Изучая иностранный язык, мы сами иногда испытываем нечто похожее на то, что испытывали в детстве. Недоста­точно здесь овладеть новым словарем или системой аб­страктных грамматических правил. Все это, конечно, необ­ходимо, но лишь на самых первых порах. Если мы не на­учимся мыслить на новом языке, все наши усилия останутся бесплодными. И во многих случаях это требование оказы­вается крайне трудно выполнить. Лингвисты и психологи часто задаются вопросом: как это возможно, чтобы ребенок своими силами решил задачу, которая взрослому не по силам. Возможно, на этот головоломный вопрос мы сможем ответить, обратившись к нашему прежнему анализу. На позднейшей и более продвинутой стадии нашей сознатель­ной жизни мы никогда не можем повторить процесс, кото­рый впервые ввел нас в мир человеческой речи. При той остроте восприятий, подвижности и гибкости нашего ранне­го детства этот процесс имеет совершенно другое значение. Реальная трудность, как это ни парадоксально, состоит не столько в изучении нового языка, сколько в забывании ста­рого. Мы ведь не находимся более в условиях, в которых находится ребенок, впервые получающий понятие об объактивном мире. Для взрослого объективный мир всегда имеет определенную форму в результате речевой деятель­ности, которая в известном смысле определяет все другие виды деятельности. Наши восприятия, интуиция и понятия сращены с терминами и формами речи родного языка. Чтобы освободиться от связей между словами и вещами, требуются огромные усилия; однако при изучении нового языка усилия по разделению этих двух элементов просто необходимы. Преодоление этой трудности всегда означает новый и важный шаг в обучении языку. Проникновение в “дух” нового языка всегда порождает впечатление прибли­жения к новому миру — миру со своей собственной интел­лектуальной структурой. Это подобно путешествию-откры­тию чужой страны, и самое большое обретение от такого путешествия — то, что свой собственный родной язык пред­стает в новом свете. “Wer fremde Sprachen nicht kennt, weiB nichts von seiner eigenen”, — говорил Гёте41. Кто не знает иностранного языка, не знает и своего собственного, ибо ему не дано знать его специфическую структуру и отличи­тельные особенности. Сравнение различных языков показы­вает также, что нет точных синонимов. Соотносительные термины двух языков редко приложимы к одним и тем же предметам или действиям. Они покрывают различные поля, которые, взаимопроникая, создают многоцветную картину и различные перспективы нашего опыта.

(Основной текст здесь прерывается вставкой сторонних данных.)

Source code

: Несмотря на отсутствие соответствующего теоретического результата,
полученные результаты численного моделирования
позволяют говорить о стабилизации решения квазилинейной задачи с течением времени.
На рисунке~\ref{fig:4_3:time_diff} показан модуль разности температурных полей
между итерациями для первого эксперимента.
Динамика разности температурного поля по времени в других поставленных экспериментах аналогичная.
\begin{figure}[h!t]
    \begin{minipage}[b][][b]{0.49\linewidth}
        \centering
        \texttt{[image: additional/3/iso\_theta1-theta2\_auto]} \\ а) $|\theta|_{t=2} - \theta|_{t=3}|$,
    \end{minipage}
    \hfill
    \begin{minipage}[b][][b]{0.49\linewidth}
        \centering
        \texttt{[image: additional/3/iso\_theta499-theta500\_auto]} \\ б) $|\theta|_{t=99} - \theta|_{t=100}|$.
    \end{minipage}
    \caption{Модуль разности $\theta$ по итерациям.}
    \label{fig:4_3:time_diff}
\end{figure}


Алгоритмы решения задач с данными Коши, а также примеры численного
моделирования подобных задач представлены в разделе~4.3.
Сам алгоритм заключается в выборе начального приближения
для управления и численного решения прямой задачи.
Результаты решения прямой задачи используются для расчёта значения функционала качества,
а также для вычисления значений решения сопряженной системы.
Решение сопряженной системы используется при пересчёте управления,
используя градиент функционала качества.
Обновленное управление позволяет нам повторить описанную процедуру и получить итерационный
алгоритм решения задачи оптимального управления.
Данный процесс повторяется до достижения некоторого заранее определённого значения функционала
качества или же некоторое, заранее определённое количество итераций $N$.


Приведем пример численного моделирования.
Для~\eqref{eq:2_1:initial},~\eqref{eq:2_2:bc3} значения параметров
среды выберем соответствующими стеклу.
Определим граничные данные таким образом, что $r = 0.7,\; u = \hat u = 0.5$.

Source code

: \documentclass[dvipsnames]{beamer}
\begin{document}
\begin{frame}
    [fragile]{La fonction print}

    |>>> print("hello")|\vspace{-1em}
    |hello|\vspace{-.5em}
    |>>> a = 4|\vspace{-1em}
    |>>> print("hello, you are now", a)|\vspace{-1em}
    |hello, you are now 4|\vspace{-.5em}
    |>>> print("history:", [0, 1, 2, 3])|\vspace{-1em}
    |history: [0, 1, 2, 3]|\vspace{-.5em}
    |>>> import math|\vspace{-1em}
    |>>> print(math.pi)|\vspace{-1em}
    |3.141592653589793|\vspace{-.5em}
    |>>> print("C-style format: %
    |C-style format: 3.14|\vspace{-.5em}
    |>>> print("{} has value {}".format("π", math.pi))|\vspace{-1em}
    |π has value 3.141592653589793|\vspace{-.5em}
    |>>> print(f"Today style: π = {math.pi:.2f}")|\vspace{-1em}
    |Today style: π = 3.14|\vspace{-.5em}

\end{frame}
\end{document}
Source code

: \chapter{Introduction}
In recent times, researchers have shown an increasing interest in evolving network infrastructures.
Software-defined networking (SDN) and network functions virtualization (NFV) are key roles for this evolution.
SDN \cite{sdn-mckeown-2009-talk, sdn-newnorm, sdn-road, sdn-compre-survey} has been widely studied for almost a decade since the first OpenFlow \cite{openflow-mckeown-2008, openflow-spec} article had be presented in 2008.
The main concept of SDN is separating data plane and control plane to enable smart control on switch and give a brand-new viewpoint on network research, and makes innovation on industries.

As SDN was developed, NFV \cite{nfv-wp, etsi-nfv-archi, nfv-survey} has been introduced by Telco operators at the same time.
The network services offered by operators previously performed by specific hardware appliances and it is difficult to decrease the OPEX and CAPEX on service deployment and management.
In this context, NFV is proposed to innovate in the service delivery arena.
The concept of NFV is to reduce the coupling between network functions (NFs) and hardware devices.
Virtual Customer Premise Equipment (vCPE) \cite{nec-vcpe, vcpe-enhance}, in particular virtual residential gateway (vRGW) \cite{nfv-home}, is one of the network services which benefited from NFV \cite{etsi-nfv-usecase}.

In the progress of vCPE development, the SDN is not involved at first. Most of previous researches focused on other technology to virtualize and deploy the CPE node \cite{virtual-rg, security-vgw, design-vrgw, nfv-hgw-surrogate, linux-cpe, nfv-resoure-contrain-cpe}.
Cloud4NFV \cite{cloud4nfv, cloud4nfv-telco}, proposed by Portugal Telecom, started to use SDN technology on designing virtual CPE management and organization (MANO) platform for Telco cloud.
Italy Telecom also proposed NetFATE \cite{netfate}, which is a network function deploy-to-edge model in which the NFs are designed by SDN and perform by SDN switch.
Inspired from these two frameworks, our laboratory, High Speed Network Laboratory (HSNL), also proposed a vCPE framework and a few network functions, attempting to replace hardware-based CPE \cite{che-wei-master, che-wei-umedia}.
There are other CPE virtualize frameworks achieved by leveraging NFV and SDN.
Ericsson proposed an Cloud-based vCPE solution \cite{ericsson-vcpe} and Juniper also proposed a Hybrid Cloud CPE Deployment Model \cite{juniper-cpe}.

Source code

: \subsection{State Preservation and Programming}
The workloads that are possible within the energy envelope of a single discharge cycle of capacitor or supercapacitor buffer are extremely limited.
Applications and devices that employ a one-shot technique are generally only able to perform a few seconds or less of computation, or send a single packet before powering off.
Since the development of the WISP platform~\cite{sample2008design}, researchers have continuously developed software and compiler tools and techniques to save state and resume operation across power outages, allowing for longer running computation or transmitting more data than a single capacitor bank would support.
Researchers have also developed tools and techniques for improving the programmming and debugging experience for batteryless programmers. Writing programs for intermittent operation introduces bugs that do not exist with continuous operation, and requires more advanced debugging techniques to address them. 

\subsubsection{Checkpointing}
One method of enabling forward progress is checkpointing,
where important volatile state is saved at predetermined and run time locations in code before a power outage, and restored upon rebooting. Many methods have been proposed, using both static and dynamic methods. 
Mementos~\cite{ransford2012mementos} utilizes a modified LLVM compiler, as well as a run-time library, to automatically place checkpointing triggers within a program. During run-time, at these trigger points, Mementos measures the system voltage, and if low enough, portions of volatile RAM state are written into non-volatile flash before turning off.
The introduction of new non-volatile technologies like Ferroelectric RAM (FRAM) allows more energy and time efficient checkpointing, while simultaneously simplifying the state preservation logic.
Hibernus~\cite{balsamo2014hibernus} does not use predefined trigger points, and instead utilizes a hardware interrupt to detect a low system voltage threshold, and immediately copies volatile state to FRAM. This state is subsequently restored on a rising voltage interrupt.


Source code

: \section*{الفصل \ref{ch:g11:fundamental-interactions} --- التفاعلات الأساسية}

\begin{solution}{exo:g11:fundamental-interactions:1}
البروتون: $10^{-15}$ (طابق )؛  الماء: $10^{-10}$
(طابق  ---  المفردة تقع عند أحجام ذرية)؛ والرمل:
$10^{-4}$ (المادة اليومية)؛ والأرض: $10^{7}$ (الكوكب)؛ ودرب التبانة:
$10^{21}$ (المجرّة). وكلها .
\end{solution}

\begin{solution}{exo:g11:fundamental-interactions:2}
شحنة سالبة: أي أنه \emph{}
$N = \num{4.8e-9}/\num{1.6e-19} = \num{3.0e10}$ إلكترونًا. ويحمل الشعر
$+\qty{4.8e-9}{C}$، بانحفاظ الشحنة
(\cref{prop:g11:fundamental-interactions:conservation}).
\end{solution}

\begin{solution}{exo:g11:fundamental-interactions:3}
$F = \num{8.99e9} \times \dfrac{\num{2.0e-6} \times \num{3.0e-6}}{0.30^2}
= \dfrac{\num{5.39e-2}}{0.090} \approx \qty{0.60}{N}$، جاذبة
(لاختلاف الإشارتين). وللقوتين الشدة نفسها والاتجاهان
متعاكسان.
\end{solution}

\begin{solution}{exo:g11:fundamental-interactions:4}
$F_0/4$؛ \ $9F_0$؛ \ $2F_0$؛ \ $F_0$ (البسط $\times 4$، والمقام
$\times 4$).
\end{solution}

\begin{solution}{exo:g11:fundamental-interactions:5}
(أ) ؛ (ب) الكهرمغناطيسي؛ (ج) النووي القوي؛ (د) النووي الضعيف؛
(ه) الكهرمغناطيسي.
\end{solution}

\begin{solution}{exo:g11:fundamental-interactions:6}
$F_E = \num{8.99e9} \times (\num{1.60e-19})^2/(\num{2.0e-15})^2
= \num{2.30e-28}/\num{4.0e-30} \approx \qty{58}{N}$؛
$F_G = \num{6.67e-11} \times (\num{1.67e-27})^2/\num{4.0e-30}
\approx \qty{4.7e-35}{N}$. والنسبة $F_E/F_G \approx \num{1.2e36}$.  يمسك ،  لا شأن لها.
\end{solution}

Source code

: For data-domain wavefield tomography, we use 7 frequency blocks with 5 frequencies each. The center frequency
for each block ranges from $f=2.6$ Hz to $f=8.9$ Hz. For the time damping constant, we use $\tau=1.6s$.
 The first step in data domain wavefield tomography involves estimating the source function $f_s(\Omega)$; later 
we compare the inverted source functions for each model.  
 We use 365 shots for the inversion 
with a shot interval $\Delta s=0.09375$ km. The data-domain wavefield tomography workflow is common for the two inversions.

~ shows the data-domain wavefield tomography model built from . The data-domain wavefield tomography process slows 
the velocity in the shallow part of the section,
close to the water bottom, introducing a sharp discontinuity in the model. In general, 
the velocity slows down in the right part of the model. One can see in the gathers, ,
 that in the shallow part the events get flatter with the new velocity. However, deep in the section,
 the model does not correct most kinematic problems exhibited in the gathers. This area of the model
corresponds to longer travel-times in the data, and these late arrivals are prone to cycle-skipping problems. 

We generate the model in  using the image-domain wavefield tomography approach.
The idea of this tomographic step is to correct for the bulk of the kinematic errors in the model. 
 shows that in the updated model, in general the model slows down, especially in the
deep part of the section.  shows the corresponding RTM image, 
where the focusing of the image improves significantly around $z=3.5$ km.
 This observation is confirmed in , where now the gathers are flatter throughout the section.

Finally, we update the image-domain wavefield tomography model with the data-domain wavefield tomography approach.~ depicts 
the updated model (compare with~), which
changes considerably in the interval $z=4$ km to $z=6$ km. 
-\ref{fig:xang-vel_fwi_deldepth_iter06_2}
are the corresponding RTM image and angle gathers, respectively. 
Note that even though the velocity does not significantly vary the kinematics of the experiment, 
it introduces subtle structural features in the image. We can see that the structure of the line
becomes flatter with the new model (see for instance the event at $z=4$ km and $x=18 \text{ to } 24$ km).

Это становится особенно ясно при рассмотрении мето­дов классификации, используемых в различных языках, в частности, принадлежащих различным лингвистическим типам. Классификация — фундаментальная черта челове­ческой речи. Сам акт деноминации зависит от процесса классификации. Дать имя предмету или действию — значит отнести его к некоторому классу понятий. Если бы это от­несение предписывалось самой природой вещей, оно было бы единым и единообразным. Однако имена, которые ис­пользуются в человеческой речи, невозможно истолковать одним неизменным способом. Они не относятся к субстан­циальным вещам, независимым, самостоятельно существую­щим сущностям. Скорее, они определяются человеческими интересами и целями. Но ведь эти интересы неустойчивы и непостоянны. Однако эти классификации в человеческой речи не случайны: они основаны на некоторых постоянных и повторяющихся элементах нашего чувственного опыта. Без

таких повторений у наших лингвистических понятий не было бы никакой точки опоры, никакого фундамента. Однако со­четание и отбор перцептивных данных зависят от свобод­ного выбора рамок референции. Конечно, не существует жесткой и заранее раз и навсегда установленной схемы, со­гласно которой происходит расчленение и подрасчленение нашего опыта. Даже в родственных и близких по общей структуре языках мы не находим одинаковых имен. Еще Гумбольдт подчеркивал, что в греческом и латинском языках термины, обозначающие луну, не выражают одинаковые за­мысел и понятие, хотя и относятся к тому же самому объ­екту. Греческий термин (men) обозначает функцию луны “измерять” время; латинский термин (luna, luc-na) обозна­чает лунный свет или блеск. Очевидно, что здесь внимание направляется и сосредоточивается на двух совершенно раз­ных чертах объекта. Однако сам акт концентрации и сосре­доточения в обоих случаях один и тот же. Имя объекта не претендует на выражение его природы, оно не направлено на то, чтобы быть его (pwei ov, давать нам истину вещи. Функция имени всегда ограничивается тем, чтобы подчерк­нуть отдельные аспекты вещи, и именно этим ограничением, обозначением пределов определяется ценность имени. функция имени вовсе не в том, чтобы исчерпывающе соот­нести имя с конкретной ситуацией, а как раз в том, чтобы отобрать, выделить только один какой-то аспект. Выделение этого аспекта — вовсе не негативный, а позитивный акт. Ибо в акте именования мы отбираем из множества рассе­янных чувственных данных некоторые устойчивые центры восприятия. Эти центры не совпадают с центрами логической или научной мысли. Термины обыденной речи измеряются иными стандартами, нежели те, что выражают научные по­нятия. При сравнении обыденной речи с научной термино­логией всегда выявляется некоторая неточность, туманность; почти все слова обыденной речи столь неотчетливы и не­определенны, что не проходят испытание логическим ана­лизом. Однако вопреки этому неизбежному и неустранимо­му недостатку наши обыденные термины и названия — важ­ные вехи на пути к научным понятиям, концептам: именно в этих терминах мы впервые получаем объективную или тео­ретическую точку зрения на мир. Такая точка зрения не про­сто “дана”: это результат конструктивных интеллектуальных усилий, который не может быть достигнут без постоянного содействия языка.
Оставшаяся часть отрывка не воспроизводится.